National Science Foundation Awards Texas Advanced Computing Center $59 Million for High-Performance Computing
University and industry consortium to deploy powerful general-purpose computing system
The National Science Foundation (NSF) has made a five-year, $59 million award to the Texas Advanced Computing Center (TACC) at The University of Texas (UT) at Austin and its partners at Arizona State University and Cornell University to acquire, operate and support a high-performance computing system that will provide unprecedented computational power to the nation's scientists and engineers.

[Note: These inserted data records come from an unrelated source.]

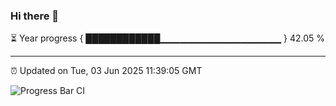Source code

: ### Hi there 👋

⏳ Year progress { ████████████▁▁▁▁▁▁▁▁▁▁▁▁▁▁▁▁▁▁ } 42.05 %

---

⏰ Updated on Tue, 03 Jun 2025 11:39:05 GMT

![Progress Bar CI](https://github.com/IshwaranRudhara/GIT-ACTION/workflows/Progress%20Bar%20CI/badge.svg)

TACC is partnering with Sun Microsystems to deploy a supercomputer system specifically developed to support very large science and engineering computing requirements. In its final configuration in 2007, the supercomputer will have a peak performance in excess of 420 trillion floating point operations per second (teraflops), making it one of the most powerful supercomputer systems in the world. It will also provide over 100 trillion bytes (terabytes) of memory and 1.7 quadrillion bytes (petabytes) of disk storage. The system is based on Sun Fire(TM) x64 (x86, 64-bit) servers and Sun StorageTek(TM) disk and tape storage technologies, and will use AMD's forthcoming quad-core processors.
The University of Texas at Austin project team is led by TACC director Jay Boisseau and includes researchers from TACC and UT's Institute for Computational Engineering & Sciences.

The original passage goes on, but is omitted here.